Skip to main content
Version: I2024.1.3

Many-to-Many Relationships

Real-world use cases do not always align with the one-to-many star schema model. Some relationships can only be represented as a many-to-many relationship. This occurs when a fact dataset row can refer to more than one row in a dimension dataset. In AtScale, this is modeled by defining a dimensional bridge to resolve the many-to-many relationship.

For example, a customer may have many reasons for making a purchase - while the customer-to-purchase relationship is one-to-many, the customer-to-order reason relationship is many-to-many.

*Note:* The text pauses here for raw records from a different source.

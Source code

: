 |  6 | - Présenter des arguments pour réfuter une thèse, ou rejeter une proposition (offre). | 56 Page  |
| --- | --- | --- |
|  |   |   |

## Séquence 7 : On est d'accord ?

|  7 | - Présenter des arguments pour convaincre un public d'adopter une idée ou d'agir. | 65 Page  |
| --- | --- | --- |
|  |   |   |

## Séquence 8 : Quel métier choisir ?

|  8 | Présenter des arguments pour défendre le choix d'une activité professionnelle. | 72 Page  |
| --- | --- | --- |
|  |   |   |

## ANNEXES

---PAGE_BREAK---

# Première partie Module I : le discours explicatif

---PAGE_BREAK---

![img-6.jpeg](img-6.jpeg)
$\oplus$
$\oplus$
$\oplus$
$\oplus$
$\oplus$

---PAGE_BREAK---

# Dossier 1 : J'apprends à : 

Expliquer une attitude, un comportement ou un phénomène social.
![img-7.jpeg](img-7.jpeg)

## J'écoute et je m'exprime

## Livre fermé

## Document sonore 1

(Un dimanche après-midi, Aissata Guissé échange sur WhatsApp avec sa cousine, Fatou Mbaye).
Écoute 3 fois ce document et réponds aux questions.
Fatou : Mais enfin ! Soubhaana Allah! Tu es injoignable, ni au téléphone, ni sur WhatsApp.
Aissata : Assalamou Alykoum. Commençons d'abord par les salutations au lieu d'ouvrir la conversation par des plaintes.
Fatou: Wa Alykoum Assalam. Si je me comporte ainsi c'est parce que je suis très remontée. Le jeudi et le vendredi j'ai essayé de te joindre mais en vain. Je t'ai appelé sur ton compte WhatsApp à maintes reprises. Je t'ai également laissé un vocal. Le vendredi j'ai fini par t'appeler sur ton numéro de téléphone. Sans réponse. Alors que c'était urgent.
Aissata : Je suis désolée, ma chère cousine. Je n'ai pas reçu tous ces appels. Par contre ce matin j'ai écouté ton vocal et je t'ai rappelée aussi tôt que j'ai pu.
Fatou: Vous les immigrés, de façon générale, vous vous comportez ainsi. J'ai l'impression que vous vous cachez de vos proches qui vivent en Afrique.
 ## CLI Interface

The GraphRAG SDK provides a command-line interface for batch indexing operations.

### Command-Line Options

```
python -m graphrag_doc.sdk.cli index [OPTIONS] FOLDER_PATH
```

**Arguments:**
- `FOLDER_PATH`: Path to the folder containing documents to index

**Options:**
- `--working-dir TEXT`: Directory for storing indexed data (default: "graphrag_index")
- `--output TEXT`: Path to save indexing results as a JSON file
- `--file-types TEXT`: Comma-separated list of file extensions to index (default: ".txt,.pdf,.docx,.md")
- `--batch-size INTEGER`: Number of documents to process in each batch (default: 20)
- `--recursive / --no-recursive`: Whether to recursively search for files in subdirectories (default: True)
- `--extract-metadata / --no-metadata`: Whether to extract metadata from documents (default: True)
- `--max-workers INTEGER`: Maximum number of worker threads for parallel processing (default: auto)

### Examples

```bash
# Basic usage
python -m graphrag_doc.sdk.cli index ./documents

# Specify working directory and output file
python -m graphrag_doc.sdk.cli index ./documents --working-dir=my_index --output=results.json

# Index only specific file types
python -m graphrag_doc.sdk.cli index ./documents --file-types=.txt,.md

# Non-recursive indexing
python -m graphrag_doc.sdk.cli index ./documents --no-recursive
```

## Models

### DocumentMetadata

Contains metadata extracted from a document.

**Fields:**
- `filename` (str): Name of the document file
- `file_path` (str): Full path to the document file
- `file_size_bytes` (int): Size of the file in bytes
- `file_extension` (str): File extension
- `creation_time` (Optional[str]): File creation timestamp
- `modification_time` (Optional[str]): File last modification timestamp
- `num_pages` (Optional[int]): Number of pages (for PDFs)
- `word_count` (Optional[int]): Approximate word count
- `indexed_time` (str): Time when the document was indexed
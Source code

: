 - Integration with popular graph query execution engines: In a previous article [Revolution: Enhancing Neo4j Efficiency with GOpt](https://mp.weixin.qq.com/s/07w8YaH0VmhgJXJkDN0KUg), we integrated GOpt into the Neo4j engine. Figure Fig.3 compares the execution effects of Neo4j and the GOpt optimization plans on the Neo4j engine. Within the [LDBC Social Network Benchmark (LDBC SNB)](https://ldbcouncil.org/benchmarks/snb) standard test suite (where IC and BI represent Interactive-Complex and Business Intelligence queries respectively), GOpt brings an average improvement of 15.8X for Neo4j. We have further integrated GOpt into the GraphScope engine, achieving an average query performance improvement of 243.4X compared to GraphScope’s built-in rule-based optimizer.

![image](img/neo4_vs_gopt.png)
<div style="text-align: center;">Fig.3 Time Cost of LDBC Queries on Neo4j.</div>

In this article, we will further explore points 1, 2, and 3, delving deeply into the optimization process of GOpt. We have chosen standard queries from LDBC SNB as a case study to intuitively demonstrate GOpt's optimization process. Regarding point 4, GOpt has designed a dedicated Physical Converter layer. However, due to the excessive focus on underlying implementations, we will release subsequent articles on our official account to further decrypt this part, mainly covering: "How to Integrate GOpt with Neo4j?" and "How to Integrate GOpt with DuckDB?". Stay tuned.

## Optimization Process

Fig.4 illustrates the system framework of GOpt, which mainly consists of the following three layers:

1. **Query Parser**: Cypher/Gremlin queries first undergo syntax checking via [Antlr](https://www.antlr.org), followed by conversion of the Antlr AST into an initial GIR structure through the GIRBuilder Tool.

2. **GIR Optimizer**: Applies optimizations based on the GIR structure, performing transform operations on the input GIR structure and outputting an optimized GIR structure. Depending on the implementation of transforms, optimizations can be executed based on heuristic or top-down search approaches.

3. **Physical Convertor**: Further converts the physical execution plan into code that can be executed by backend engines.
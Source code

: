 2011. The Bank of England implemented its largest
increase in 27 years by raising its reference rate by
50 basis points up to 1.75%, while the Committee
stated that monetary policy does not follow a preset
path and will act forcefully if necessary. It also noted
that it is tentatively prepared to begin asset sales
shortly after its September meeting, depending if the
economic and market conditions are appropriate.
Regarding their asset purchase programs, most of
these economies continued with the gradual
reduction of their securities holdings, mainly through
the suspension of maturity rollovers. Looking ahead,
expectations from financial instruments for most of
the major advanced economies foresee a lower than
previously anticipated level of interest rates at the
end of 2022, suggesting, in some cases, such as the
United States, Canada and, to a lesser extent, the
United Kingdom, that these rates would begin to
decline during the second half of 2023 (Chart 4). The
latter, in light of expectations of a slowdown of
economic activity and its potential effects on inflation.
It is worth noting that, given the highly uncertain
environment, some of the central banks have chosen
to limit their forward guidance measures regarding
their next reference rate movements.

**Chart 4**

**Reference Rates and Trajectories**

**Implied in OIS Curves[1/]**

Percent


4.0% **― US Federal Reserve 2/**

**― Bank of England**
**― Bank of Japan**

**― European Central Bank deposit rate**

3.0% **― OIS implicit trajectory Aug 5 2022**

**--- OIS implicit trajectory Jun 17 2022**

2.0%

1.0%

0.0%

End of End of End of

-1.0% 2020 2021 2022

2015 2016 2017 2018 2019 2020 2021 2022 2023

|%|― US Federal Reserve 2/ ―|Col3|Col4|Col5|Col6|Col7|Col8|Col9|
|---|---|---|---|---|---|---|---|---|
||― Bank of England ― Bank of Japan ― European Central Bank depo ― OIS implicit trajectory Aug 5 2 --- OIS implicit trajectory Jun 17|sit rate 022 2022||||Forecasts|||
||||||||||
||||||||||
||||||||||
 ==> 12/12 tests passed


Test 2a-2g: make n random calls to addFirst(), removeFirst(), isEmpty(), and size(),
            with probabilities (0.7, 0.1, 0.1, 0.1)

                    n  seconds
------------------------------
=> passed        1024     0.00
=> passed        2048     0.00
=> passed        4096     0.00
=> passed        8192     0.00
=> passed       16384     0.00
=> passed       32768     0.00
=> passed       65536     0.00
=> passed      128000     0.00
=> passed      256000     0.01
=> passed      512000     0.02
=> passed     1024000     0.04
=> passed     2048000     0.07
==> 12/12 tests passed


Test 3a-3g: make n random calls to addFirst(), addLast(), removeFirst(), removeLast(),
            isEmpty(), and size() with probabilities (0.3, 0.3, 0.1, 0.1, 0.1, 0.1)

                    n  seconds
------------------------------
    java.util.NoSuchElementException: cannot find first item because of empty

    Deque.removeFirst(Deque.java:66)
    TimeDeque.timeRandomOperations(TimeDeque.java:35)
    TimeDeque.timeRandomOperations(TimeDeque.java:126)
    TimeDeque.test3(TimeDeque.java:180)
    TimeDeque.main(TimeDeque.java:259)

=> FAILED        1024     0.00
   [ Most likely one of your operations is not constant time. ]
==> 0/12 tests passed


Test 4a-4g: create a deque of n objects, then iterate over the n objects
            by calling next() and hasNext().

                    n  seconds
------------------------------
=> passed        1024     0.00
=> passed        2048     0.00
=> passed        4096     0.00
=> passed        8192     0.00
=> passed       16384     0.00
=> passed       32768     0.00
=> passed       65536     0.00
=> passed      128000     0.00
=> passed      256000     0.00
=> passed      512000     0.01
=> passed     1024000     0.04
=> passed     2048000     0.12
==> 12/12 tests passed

To model this in AtScale, a bridge dimension is created between the fact (purchases) and the mutli-valued dimension (order reason). The bridge is considered the multi-valued dimension in this case. This is because the level used to join to the secondary dimension (order reason) is not unique. The relationship between the bridge and order reason is many-to-many.

The bridge table makes it possible to analyze attributes of the customer dimension along with order reason. This is because the bridge table resolves the difference in granularity of the fact data. Customer information is at the granularity of an order (one customer makes an order). However, order reason is at the granularity of an order line item (a customer can have multiple line items in an order, and therefore multiple reasons for purchasing the items in an order).

image

To define a many-to-many relationship in AtScale, you first need to model the bridge dimension. The bridge dimension must be based on its own table or view (can't be a degenerate dimension). You would then designate the key level of the bridge dimension as Not Unique.

image

Then on the dimension canvas of the bridge dimension, you would create a many-to-many relationship between the bridge dimension's dataset and the logical dimension it is joining to.